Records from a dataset
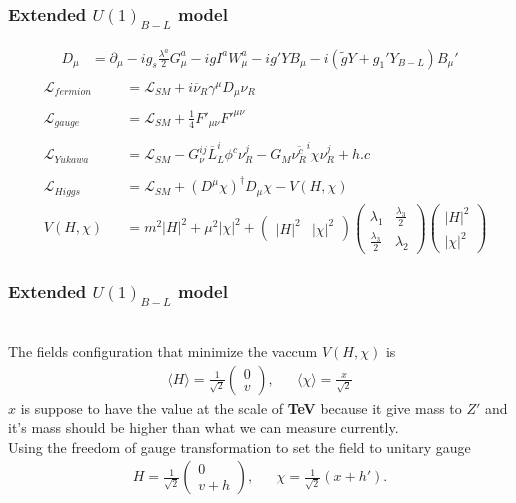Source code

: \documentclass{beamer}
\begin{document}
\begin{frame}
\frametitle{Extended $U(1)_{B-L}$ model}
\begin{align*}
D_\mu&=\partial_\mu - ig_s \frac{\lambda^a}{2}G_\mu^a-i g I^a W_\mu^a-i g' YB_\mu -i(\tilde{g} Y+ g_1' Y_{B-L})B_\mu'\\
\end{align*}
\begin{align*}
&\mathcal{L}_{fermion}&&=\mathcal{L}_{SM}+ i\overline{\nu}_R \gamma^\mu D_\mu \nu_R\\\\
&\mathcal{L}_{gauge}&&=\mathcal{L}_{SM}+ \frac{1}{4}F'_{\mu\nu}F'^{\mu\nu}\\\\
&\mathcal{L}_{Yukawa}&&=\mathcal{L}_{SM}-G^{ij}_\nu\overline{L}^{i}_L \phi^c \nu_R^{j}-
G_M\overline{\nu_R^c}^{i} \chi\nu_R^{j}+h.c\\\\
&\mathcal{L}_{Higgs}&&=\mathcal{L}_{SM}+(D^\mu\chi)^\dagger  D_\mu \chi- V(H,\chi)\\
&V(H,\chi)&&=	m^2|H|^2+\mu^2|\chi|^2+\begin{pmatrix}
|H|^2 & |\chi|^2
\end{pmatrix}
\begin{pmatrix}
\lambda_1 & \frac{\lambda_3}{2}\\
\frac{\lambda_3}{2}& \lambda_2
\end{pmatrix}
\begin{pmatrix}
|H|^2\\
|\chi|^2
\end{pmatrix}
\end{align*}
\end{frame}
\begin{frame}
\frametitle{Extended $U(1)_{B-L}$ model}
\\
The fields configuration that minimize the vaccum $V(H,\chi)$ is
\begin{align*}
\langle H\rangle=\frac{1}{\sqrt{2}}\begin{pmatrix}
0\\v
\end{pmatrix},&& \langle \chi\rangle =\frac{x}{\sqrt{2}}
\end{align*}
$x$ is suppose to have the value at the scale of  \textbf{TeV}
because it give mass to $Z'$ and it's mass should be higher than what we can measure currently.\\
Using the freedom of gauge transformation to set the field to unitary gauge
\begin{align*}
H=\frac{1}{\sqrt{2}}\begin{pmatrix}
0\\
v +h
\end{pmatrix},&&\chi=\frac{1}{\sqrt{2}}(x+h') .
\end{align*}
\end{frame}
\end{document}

...

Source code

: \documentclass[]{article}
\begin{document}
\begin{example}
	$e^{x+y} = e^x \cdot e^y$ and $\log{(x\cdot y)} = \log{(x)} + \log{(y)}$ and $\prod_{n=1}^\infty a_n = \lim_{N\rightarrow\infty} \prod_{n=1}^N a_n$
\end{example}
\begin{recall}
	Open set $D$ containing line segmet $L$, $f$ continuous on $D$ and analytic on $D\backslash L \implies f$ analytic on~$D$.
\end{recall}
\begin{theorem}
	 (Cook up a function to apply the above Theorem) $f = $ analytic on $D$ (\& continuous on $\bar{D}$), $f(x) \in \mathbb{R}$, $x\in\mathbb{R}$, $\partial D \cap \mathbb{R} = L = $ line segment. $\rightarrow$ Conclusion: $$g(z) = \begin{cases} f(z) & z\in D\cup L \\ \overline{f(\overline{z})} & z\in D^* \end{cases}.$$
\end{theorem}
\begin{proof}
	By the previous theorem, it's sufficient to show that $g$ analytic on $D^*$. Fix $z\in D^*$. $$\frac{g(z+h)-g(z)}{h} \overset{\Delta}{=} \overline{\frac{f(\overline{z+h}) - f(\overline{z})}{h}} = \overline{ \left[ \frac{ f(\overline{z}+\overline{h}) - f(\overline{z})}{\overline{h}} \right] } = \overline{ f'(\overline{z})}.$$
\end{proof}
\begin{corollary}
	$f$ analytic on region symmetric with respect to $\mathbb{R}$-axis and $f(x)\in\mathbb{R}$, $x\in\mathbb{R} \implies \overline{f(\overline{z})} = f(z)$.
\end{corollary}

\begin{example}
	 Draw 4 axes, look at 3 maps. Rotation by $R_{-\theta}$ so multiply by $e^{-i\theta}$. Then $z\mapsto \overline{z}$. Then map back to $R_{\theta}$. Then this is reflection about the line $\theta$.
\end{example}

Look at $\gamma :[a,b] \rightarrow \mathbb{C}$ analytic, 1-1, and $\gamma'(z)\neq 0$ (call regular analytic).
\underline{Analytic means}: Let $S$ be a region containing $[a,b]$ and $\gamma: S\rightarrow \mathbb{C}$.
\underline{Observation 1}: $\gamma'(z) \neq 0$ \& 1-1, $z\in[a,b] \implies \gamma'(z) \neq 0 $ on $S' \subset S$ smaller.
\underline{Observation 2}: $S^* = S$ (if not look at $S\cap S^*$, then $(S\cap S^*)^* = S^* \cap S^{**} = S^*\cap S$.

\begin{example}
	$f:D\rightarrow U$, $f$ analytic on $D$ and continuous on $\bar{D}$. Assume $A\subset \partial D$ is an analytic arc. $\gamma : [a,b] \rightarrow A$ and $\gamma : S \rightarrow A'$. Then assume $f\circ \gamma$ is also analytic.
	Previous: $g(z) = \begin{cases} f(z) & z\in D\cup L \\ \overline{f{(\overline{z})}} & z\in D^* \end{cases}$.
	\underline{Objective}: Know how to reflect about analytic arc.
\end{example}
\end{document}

### EXERCISE BRIEF
Each line above with the string "rangle" should be reported in full.

### RESULT BELOW
\langle H\rangle=\frac{1}{\sqrt{2}}\begin{pmatrix}
\end{pmatrix},&& \langle \chi\rangle =\frac{x}{\sqrt{2}}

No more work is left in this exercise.